Home

Inleiding Cent Daalder Stuiver Gierigheid, gierigaard, vrek

CENT

Cent is een van vijf muntnamen die het meest in de spreuken voorkomen. Deze munt is in 1816 ingevoerd als 1/100 deel van een gulden. De naam, die waarschijnlijk is ontleend aan het Amerikaans Engels, waar de cent in 1786 als 1/100 deel van de dollar was ingevoerd, gaat uiteindelijk terug op Latijn centum ‘honderd’. Er is ook een kaartje met de verspreiding van namen voor de cent.

anderhalve cent
Schertsende benaming voor een verloofd of getrouwd paar waarvan de een veel groter is dan de ander.

bekend zijn als een slechte halve cent / als slecht / kwaad geld
Overal bekend zijn, net als ondeugdelijk geld (er was vroeger veel vals of anderszins ondeugdelijk geld in omloop).

centenbijter
Een van een reeks benamingen die aangeven dat een gierigaard de kleinste munten liefst nog zou splijten, om ze niet in één keer helemaal te hoeven uitgeven.

dat is centenwijsheid en guldensdomheid
Met kleine bedragen is hij heel precies, maar met grote is hij laks.

dat is een fluitje van een cent
Zeer gemakkelijk, het loopt van een leien dakje. De Zuid-Nederlandse variant is: het gaat gelijk een fluitje van een oordje.

de boer zit op een cent als de duivel op een ziel
In de stad werd vroeger veel neergekeken op de boeren, die werden afgeschilderd als ruw, onnozel of, zoals in dit geval, gierig.

de centen bijten hem
Het geld lijkt hem pijn te doen, zo snel wil hij het kwijt.

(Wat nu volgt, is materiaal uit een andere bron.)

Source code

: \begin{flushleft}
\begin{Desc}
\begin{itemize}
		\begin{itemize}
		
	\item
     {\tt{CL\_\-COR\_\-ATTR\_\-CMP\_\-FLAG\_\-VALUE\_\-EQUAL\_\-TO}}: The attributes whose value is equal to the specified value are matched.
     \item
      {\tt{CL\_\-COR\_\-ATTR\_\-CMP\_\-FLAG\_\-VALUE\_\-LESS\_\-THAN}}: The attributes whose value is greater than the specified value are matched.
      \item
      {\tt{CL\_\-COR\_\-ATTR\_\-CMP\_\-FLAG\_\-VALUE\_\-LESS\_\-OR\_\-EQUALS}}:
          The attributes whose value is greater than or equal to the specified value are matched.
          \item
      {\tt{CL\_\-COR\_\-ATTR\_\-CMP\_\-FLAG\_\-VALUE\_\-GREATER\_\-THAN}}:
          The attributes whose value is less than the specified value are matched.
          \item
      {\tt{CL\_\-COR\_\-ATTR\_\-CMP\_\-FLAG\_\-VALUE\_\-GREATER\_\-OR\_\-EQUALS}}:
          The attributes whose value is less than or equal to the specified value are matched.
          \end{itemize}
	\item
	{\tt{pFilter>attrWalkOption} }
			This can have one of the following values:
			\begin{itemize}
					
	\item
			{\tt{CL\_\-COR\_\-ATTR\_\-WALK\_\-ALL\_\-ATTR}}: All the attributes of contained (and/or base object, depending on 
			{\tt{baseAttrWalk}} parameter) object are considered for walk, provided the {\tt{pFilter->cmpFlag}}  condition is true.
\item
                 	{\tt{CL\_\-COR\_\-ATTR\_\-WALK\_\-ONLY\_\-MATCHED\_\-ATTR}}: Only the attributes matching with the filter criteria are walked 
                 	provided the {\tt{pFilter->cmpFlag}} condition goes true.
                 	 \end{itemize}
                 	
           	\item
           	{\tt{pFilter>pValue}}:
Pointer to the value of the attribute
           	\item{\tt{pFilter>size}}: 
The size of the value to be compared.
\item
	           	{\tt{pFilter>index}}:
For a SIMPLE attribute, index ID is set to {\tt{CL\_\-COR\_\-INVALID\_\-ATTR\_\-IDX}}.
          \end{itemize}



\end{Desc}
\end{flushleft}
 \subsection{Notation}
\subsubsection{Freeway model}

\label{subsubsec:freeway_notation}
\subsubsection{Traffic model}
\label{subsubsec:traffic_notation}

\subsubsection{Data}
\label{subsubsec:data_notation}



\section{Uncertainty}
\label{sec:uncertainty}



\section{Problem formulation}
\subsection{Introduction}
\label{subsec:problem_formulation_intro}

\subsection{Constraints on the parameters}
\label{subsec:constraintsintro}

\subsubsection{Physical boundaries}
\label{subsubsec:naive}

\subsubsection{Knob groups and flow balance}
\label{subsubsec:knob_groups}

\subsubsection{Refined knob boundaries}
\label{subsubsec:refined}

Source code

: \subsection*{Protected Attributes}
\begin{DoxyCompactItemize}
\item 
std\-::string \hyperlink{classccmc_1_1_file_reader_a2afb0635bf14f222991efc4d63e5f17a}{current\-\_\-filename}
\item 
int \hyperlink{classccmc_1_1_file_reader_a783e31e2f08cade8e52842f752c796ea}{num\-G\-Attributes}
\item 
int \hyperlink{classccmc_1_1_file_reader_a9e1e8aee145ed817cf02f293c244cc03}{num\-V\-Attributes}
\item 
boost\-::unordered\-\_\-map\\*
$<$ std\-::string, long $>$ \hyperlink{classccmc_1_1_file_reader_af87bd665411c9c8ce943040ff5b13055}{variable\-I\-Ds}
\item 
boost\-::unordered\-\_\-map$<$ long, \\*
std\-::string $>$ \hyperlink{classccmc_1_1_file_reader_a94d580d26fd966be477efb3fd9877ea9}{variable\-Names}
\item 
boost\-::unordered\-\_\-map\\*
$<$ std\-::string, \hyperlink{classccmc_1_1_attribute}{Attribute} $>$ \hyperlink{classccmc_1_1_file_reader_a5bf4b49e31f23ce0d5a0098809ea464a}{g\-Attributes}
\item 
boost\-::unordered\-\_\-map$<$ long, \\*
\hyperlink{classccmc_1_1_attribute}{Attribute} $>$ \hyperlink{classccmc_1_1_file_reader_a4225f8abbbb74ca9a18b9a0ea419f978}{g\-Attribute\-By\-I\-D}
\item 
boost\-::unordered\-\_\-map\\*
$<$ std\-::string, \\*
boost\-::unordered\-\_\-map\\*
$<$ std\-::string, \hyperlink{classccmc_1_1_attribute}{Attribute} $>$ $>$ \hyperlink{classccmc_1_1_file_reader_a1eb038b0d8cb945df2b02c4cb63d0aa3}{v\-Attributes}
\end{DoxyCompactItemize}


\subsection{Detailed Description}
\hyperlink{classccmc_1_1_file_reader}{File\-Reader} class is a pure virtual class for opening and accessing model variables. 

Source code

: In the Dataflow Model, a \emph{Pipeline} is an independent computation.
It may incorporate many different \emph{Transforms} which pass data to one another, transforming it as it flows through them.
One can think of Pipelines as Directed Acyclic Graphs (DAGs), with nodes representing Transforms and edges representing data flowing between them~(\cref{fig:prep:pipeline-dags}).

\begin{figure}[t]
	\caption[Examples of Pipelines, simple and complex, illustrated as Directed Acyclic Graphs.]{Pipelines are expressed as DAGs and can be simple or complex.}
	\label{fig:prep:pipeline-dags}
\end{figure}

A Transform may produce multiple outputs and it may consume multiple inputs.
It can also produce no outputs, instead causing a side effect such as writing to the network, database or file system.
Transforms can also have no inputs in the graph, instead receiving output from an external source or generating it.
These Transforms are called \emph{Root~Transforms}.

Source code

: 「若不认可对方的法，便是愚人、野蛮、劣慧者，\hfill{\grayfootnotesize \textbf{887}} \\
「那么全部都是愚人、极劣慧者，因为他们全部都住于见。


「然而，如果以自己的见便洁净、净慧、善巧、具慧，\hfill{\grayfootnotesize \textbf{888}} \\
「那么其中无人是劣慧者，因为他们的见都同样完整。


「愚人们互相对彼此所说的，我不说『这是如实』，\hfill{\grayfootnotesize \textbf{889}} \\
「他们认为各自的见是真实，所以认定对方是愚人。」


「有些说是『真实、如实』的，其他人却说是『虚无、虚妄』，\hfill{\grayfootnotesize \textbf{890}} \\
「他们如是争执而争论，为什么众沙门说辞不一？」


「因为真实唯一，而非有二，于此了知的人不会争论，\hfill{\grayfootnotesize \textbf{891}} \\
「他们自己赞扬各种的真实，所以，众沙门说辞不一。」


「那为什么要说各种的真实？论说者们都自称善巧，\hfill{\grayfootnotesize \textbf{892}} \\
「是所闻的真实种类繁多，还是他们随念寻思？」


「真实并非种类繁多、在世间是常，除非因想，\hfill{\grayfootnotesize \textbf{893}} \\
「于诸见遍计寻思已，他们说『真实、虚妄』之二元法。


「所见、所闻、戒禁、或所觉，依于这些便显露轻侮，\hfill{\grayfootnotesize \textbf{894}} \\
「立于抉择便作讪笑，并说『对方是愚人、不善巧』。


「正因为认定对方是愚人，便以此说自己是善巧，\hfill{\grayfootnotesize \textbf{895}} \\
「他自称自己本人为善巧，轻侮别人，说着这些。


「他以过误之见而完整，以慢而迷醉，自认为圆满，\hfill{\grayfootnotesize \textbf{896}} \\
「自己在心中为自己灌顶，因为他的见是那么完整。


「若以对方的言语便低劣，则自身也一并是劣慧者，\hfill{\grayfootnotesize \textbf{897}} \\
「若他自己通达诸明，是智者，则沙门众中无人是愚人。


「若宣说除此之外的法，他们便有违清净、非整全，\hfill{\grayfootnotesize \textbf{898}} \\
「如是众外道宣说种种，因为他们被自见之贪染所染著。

de centen dansen hem in de zak
Hij geeft zijn geld makkelijk uit.

de centen van je baas zijn niet van blik!
Je mag weleens wat harder werken voor je loon.

de centenpest hebben
Veel geld uitgeven. Ook: de geldpest hebben.

een cent met een gat geeft / heeft / brengt / vindt / wint altijd wat
Van een cent met een gat dacht men dat hij geluk bracht.

een cent voor je gedachten
Ontleend aan het Engelse a penny for your thoughts. Ook wel een kwartje voor je gedachten.

een paar losse centen hebben
Schertsend gezegd van iemand die over nogal wat kapitaal beschikt.

geen cent geven voor iemands leven
Hij is niet meer te genezen. Een voorloper is: geen oordje geven...

geen cent / scherf hebben om aan zijn kont te krabben
Met scherf wordt hier niet bedoeld een stuk van een gebroken voorwerp van glas, aardewerk of steen, maar een muntstukje ter waarde van een halve heller.

geen cent te makken / in Makkum hebben
De variant met Makkum is waarschijnlijk ontstaan door scherts of door volksetymologie, dat wil zeggen: doordat makken niet werd begrepen.

geen centje pijn
Niet de minste moeite, geen enkel ongerief. Onder Nederlandse soldaten in Indonesië een veel gebruikte uitdrukking, vaak met de toevoeging: het duurt nog maar een jaartje.

geen halve cent in de zak en drie gulden aan het voorhoofd
Gezegd van opscheppers.

geen rode (rooie) cent kosten

Rooie duidt op de kleur van het kopergeld. Ook: geen rooie rotcent.

geen twee deuntjes / liedjes voor één cent zingen
Wordt gezegd tegen iemand voor wie men zijn woorden niet wil herhalen.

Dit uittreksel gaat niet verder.